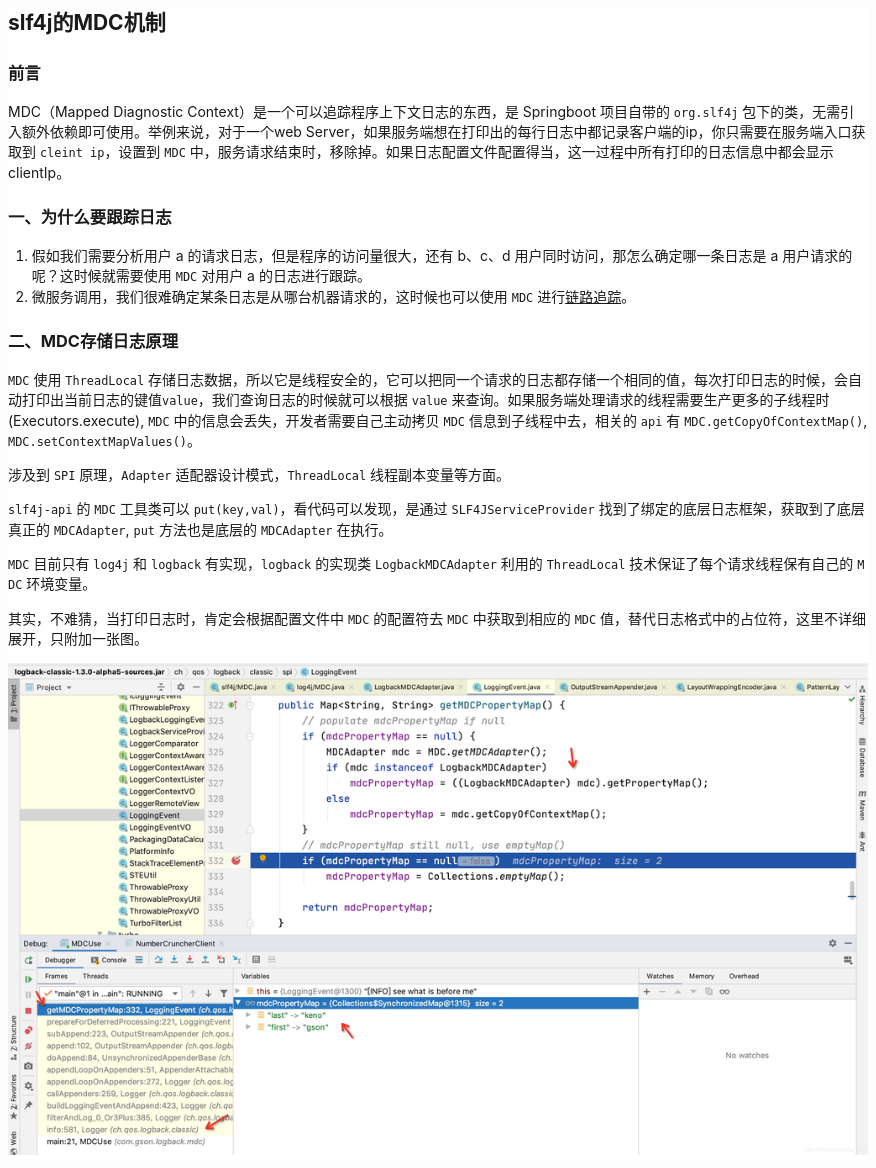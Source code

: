 ## slf4j的MDC机制

### 前言

MDC（Mapped Diagnostic Context）是一个可以追踪程序上下文日志的东西，是 Springboot 项目自带的 `org.slf4j` 包下的类，无需引入额外依赖即可使用。举例来说，对于一个web Server，如果服务端想在打印出的每行日志中都记录客户端的ip，你只需要在服务端入口获取到 `cleint ip`，设置到 `MDC` 中，服务请求结束时，移除掉。如果日志配置文件配置得当，这一过程中所有打印的日志信息中都会显示clientIp。

### 一、为什么要跟踪日志

1. 假如我们需要分析用户 a 的请求日志，但是程序的访问量很大，还有 b、c、d 用户同时访问，那怎么确定哪一条日志是 a 用户请求的呢？这时候就需要使用 `MDC` 对用户 a 的日志进行跟踪。
2. 微服务调用，我们很难确定某条日志是从哪台机器请求的，这时候也可以使用 `MDC` 进行[链路追踪](https://so.csdn.net/so/search?q=%E9%93%BE%E8%B7%AF%E8%BF%BD%E8%B8%AA&spm=1001.2101.3001.7020)。


### 二、MDC存储日志原理

`MDC` 使用 `ThreadLocal` 存储日志数据，所以它是线程安全的，它可以把同一个请求的日志都存储一个相同的值，每次打印日志的时候，会自动打印出当前日志的键值`value`，我们查询日志的时候就可以根据 `value` 来查询。如果服务端处理请求的线程需要生产更多的子线程时(Executors.execute), `MDC` 中的信息会丢失，开发者需要自己主动拷贝 `MDC` 信息到子线程中去，相关的 `api` 有 `MDC.getCopyOfContextMap()`, `MDC.setContextMapValues()`。

涉及到 `SPI` 原理，`Adapter` 适配器设计模式，`ThreadLocal` 线程副本变量等方面。

`slf4j-api` 的 `MDC` 工具类可以 `put(key,val)`，看代码可以发现，是通过 `SLF4JServiceProvider` 找到了绑定的底层日志框架，获取到了底层真正的 `MDCAdapter`, `put` 方法也是底层的 `MDCAdapter` 在执行。

`MDC` 目前只有 `log4j` 和 `logback` 有实现，`logback` 的实现类 `LogbackMDCAdapter` 利用的 `ThreadLocal` 技术保证了每个请求线程保有自己的 `MDC` 环境变量。

其实，不难猜，当打印日志时，肯定会根据配置文件中 `MDC` 的配置符去 `MDC` 中获取到相应的 `MDC` 值，替代日志格式中的占位符，这里不详细展开，只附加一张图。

![LoggingEvent](images/20201129213255660.png)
- - - - -
* **What this task involves**
Every line above that has the string "ThreadLocal" needs to be copied.

* **Written answer**
`MDC` 使用 `ThreadLocal` 存储日志数据，所以它是线程安全的，它可以把同一个请求的日志都存储一个相同的值，每次打印日志的时候，会自动打印出当前日志的键值`value`，我们查询日志的时候就可以根据 `value` 来查询。如果服务端处理请求的线程需要生产更多的子线程时(Executors.execute), `MDC` 中的信息会丢失，开发者需要自己主动拷贝 `MDC` 信息到子线程中去，相关的 `api` 有 `MDC.getCopyOfContextMap()`, `MDC.setContextMapValues()`。
涉及到 `SPI` 原理，`Adapter` 适配器设计模式，`ThreadLocal` 线程副本变量等方面。
`MDC` 目前只有 `log4j` 和 `logback` 有实现，`logback` 的实现类 `LogbackMDCAdapter` 利用的 `ThreadLocal` 技术保证了每个请求线程保有自己的 `MDC` 环境变量。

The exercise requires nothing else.